SRINAGAR (Reuters) - Indian soldiers shot dead three suspected militants who tried to raid an army base in northern Kashmir on Thursday (Oct 6), police said, the latest in a wave of attacks that has raised tensions with neighbouring Pakistan.
The three men were found in an orchard near the army base in Kupwara district near the Line of Control, the de facto border that divides the Himalayan region between India and Pakistan.
Police superintendent Ghulam Jeelani said the attackers engaged in heavy firing with soldiers before they retreated from the base, the second to be attacked in days in northern Kashmir.
The attack came as India and Pakistan exchanged more gunfire across the de facto border in Kashmir, despite a 2003 ceasefire, setting off panic among residents in border areas.
Tensions have escalated sharply since last week, when India announced its special forces had carried out a strike against militants camped on the Pakistan side of Kashmir and inflicted significant casualties.
Pakistan denied such a strike had taken place but vowed to retaliate against any Indian aggression.
The latest round of tensions between the nuclear-armed neighbours over Kashmir began after militants killed 19 soldiers in an army camp, the deadliest toll in nearly two decades.
India said the attackers had come from Pakistan but Islamabad demanded credible proof.
On Wednesday night, militants from Pakistan unsuccessfully tried to breach the Line of Control at two points in the Nowgam sector and one at Rampur, an Indian army spokesman said.
Another army officer said: "Troops were on alert and fired at the infiltrators, they fled back to Pakistan.
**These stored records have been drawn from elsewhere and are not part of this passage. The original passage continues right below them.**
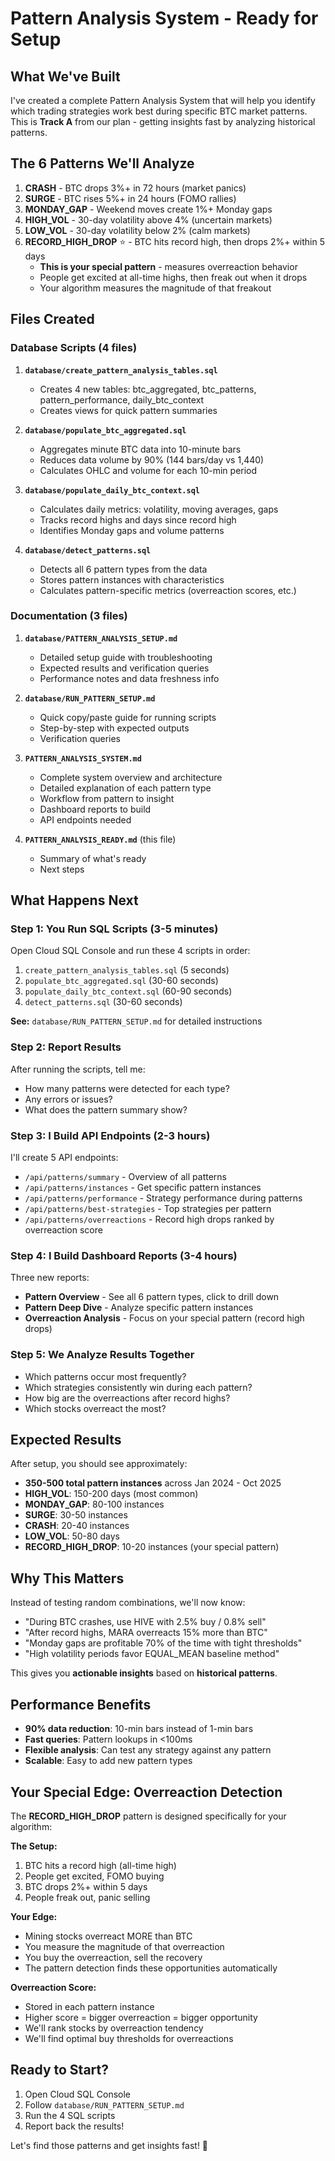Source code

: # Pattern Analysis System - Ready for Setup

## What We've Built

I've created a complete Pattern Analysis System that will help you identify which trading strategies work best during specific BTC market patterns. This is **Track A** from our plan - getting insights fast by analyzing historical patterns.

## The 6 Patterns We'll Analyze

1. **CRASH** - BTC drops 3%+ in 72 hours (market panics)
2. **SURGE** - BTC rises 5%+ in 24 hours (FOMO rallies)
3. **MONDAY_GAP** - Weekend moves create 1%+ Monday gaps
4. **HIGH_VOL** - 30-day volatility above 4% (uncertain markets)
5. **LOW_VOL** - 30-day volatility below 2% (calm markets)
6. **RECORD_HIGH_DROP** ⭐ - BTC hits record high, then drops 2%+ within 5 days
   - **This is your special pattern** - measures overreaction behavior
   - People get excited at all-time highs, then freak out when it drops
   - Your algorithm measures the magnitude of that freakout

## Files Created

### Database Scripts (4 files)
1. **`database/create_pattern_analysis_tables.sql`**
   - Creates 4 new tables: btc_aggregated, btc_patterns, pattern_performance, daily_btc_context
   - Creates views for quick pattern summaries

2. **`database/populate_btc_aggregated.sql`**
   - Aggregates minute BTC data into 10-minute bars
   - Reduces data volume by 90% (144 bars/day vs 1,440)
   - Calculates OHLC and volume for each 10-min period

3. **`database/populate_daily_btc_context.sql`**
   - Calculates daily metrics: volatility, moving averages, gaps
   - Tracks record highs and days since record high
   - Identifies Monday gaps and volume patterns

4. **`database/detect_patterns.sql`**
   - Detects all 6 pattern types from the data
   - Stores pattern instances with characteristics
   - Calculates pattern-specific metrics (overreaction scores, etc.)

### Documentation (3 files)
1. **`database/PATTERN_ANALYSIS_SETUP.md`**
   - Detailed setup guide with troubleshooting
   - Expected results and verification queries
   - Performance notes and data freshness info

2. **`database/RUN_PATTERN_SETUP.md`**
   - Quick copy/paste guide for running scripts
   - Step-by-step with expected outputs
   - Verification queries

3. **`PATTERN_ANALYSIS_SYSTEM.md`**
   - Complete system overview and architecture
   - Detailed explanation of each pattern type
   - Workflow from pattern to insight
   - Dashboard reports to build
   - API endpoints needed

4. **`PATTERN_ANALYSIS_READY.md`** (this file)
   - Summary of what's ready
   - Next steps

## What Happens Next

### Step 1: You Run SQL Scripts (3-5 minutes)
Open Cloud SQL Console and run these 4 scripts in order:
1. `create_pattern_analysis_tables.sql` (5 seconds)
2. `populate_btc_aggregated.sql` (30-60 seconds)
3. `populate_daily_btc_context.sql` (60-90 seconds)
4. `detect_patterns.sql` (30-60 seconds)

**See:** `database/RUN_PATTERN_SETUP.md` for detailed instructions

### Step 2: Report Results
After running the scripts, tell me:
- How many patterns were detected for each type?
- Any errors or issues?
- What does the pattern summary show?

### Step 3: I Build API Endpoints (2-3 hours)
I'll create 5 API endpoints:
- `/api/patterns/summary` - Overview of all patterns
- `/api/patterns/instances` - Get specific pattern instances
- `/api/patterns/performance` - Strategy performance during patterns
- `/api/patterns/best-strategies` - Top strategies per pattern
- `/api/patterns/overreactions` - Record high drops ranked by overreaction score

### Step 4: I Build Dashboard Reports (3-4 hours)
Three new reports:
- **Pattern Overview** - See all 6 pattern types, click to drill down
- **Pattern Deep Dive** - Analyze specific pattern instances
- **Overreaction Analysis** - Focus on your special pattern (record high drops)

### Step 5: We Analyze Results Together
- Which patterns occur most frequently?
- Which strategies consistently win during each pattern?
- How big are the overreactions after record highs?
- Which stocks overreact the most?

## Expected Results

After setup, you should see approximately:
- **350-500 total pattern instances** across Jan 2024 - Oct 2025
- **HIGH_VOL**: 150-200 days (most common)
- **MONDAY_GAP**: 80-100 instances
- **SURGE**: 30-50 instances
- **CRASH**: 20-40 instances
- **LOW_VOL**: 50-80 days
- **RECORD_HIGH_DROP**: 10-20 instances (your special pattern)

## Why This Matters

Instead of testing random combinations, we'll now know:
- "During BTC crashes, use HIVE with 2.5% buy / 0.8% sell"
- "After record highs, MARA overreacts 15% more than BTC"
- "Monday gaps are profitable 70% of the time with tight thresholds"
- "High volatility periods favor EQUAL_MEAN baseline method"

This gives you **actionable insights** based on **historical patterns**.

## Performance Benefits

- **90% data reduction**: 10-min bars instead of 1-min bars
- **Fast queries**: Pattern lookups in <100ms
- **Flexible analysis**: Can test any strategy against any pattern
- **Scalable**: Easy to add new pattern types

## Your Special Edge: Overreaction Detection

The **RECORD_HIGH_DROP** pattern is designed specifically for your algorithm:

**The Setup:**
1. BTC hits a record high (all-time high)
2. People get excited, FOMO buying
3. BTC drops 2%+ within 5 days
4. People freak out, panic selling

**Your Edge:**
- Mining stocks overreact MORE than BTC
- You measure the magnitude of that overreaction
- You buy the overreaction, sell the recovery
- The pattern detection finds these opportunities automatically

**Overreaction Score:**
- Stored in each pattern instance
- Higher score = bigger overreaction = bigger opportunity
- We'll rank stocks by overreaction tendency
- We'll find optimal buy thresholds for overreactions

## Ready to Start?

1. Open Cloud SQL Console
2. Follow `database/RUN_PATTERN_SETUP.md`
3. Run the 4 SQL scripts
4. Report back the results!

Let's find those patterns and get insights fast! 🚀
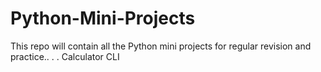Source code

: # Python-Mini-Projects
This repo will contain all the Python mini projects for regular revision and practice..
.
.
Calculator CLI
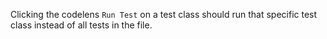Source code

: Clicking the codelens `Run Test` on a test class should run that specific test class instead of all tests in the file.

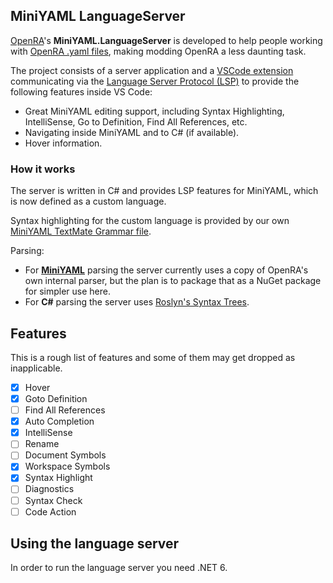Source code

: ## MiniYAML LanguageServer

[OpenRA](https://github.com/OpenRA/OpenRA/)'s **MiniYAML.LanguageServer** is developed to help people working with [OpenRA .yaml files](https://www.openra.net/book/modding/miniyaml/index.html), making modding OpenRA a less daunting task.

The project consists of a server application and a [VSCode extension](https://marketplace.visualstudio.com/items?itemName=openra.oraide-vscode) communicating via the [Language Server Protocol (LSP)](https://docs.microsoft.com/en-us/visualstudio/extensibility/language-server-protocol) to provide the following features inside VS Code:
 - Great MiniYAML editing support, including Syntax Highlighting, IntelliSense, Go to Definition, Find All References, etc.
 - Navigating inside MiniYAML and to C# (if available).
 - Hover information.
 
 ### How it works
The server is written in C# and provides LSP features for MiniYAML, which is now defined as a custom language.

Syntax highlighting for the custom language is provided by our own [MiniYAML TextMate Grammar file](https://github.com/OpenRA/MiniYAML.tmbundle).

Parsing:
 - For [**MiniYAML**](https://www.openra.net/book/modding/miniyaml/index.html) parsing the server currently uses a copy of OpenRA's own internal parser, but the plan is to package that as a NuGet package for simpler use here.
 - For **C#** parsing the server uses [Roslyn's Syntax Trees](https://docs.microsoft.com/en-us/dotnet/csharp/roslyn-sdk/get-started/syntax-analysis).

 ## Features
 This is a rough list of features and some of them may get dropped as inapplicable.

  - [X] Hover
  - [X] Goto Definition
  - [ ] Find All References
  - [X] Auto Completion
  - [X] IntelliSense
  - [ ] Rename
  - [ ] Document Symbols
  - [X] Workspace Symbols
  - [X] Syntax Highlight
  - [ ] Diagnostics
  - [ ] Syntax Check
  - [ ] Code Action

## Using the language server

In order to run the language server you need .NET 6.

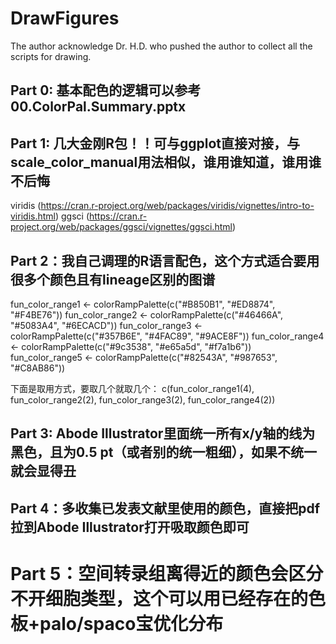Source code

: # DrawFigures
The author acknowledge Dr. H.D. who pushed the author to collect all the scripts for drawing.

## Part 0: 基本配色的逻辑可以参考00.ColorPal.Summary.pptx

## Part 1: 几大金刚R包！！可与ggplot直接对接，与scale_color_manual用法相似，谁用谁知道，谁用谁不后悔

viridis (https://cran.r-project.org/web/packages/viridis/vignettes/intro-to-viridis.html)
ggsci (https://cran.r-project.org/web/packages/ggsci/vignettes/ggsci.html)

## Part 2：我自己调理的R语言配色，这个方式适合要用很多个颜色且有lineage区别的图谱
fun_color_range1 <- colorRampPalette(c("#B850B1", "#ED8874", "#F4BE76"))
fun_color_range2 <- colorRampPalette(c("#46466A", "#5083A4", "#6ECACD"))
fun_color_range3 <- colorRampPalette(c("#357B6E", "#4FAC89", "#9ACE8F"))
fun_color_range4 <- colorRampPalette(c("#9c3538", "#e65a5d", "#f7a1b6"))
fun_color_range5 <- colorRampPalette(c("#82543A", "#987653", "#C8AB86"))

下面是取用方式，要取几个就取几个：
c(fun_color_range1(4), fun_color_range2(2), fun_color_range3(2), fun_color_range4(2))

## Part 3: Abode Illustrator里面统一所有x/y轴的线为黑色，且为0.5 pt（或者别的统一粗细），如果不统一就会显得丑

## Part 4：多收集已发表文献里使用的颜色，直接把pdf拉到Abode Illustrator打开吸取颜色即可

# Part 5：空间转录组离得近的颜色会区分不开细胞类型，这个可以用已经存在的色板+palo/spaco宝优化分布
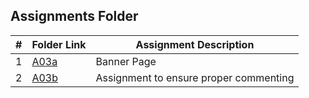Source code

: ##  Assignments Folder

|   #   | Folder Link | Assignment Description |
| :---: | ----------- | ---------------------- |
|   1   |    [A03a](https://github.com/JoshCAtl/3013-Algorithms-Cupp/blob/main/Assignments/A03a)      |         Banner Page               |
|  2   |    [A03b](https://github.com/JoshCAtl/3013-Algorithms-Cupp/blob/main/Assignments/A03b)     |      Assignment to ensure proper commenting|
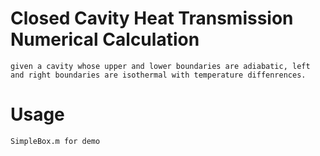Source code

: # Closed Cavity Heat Transmission Numerical Calculation

	given a cavity whose upper and lower boundaries are adiabatic, left and right boundaries are isothermal with temperature diffenrences.

# Usage

	SimpleBox.m for demo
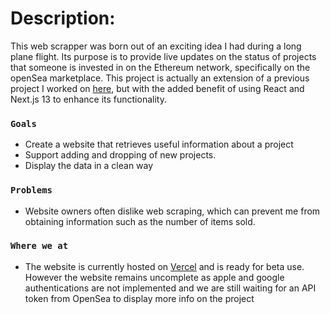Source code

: # Description:

This web scrapper was born out of an exciting idea I had during a long plane flight. Its purpose is to provide live updates on the status of projects that someone is invested in on the Ethereum network, specifically on the openSea marketplace. This project is actually an extension of a previous project I worked on [here](https://github.com/ahmadank/OpenSea-webScrapper/), but with the added benefit of using React and Next.js 13 to enhance its functionality.

### `Goals`

- Create a website that retrieves useful information about a project
- Support adding and dropping of new projects.
- Display the data in a clean way

### `Problems`

- Website owners often dislike web scraping, which can prevent me from obtaining information such as the number of items sold.

### `Where we at`

- The website is currently hosted on [Vercel](https://vercel.com/ahmadank/nft-watchlist) and is ready for beta use. However the website remains uncomplete as apple and google authentications are not implemented and we are still waiting for an API token from OpenSea to display more info on the project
A search has been launched."
Pakistan denies sending fighters to Kashmir but says it gives moral and diplomatic support to the Kashmiri people in their 27-year struggle for self-determination.
The two sides traded artillery fire across the Line of Control in Nowshera, Pallanwala and Mendhar sections overnight, the Indian army said.
Twenty shops were gutted in Sabjiyan sector when a shell landed, Poonch deputy commissioner Mohammad Haroon Malik said.
"People are terrified. They are demanding underground community shelters to protect themselves from firing," he said.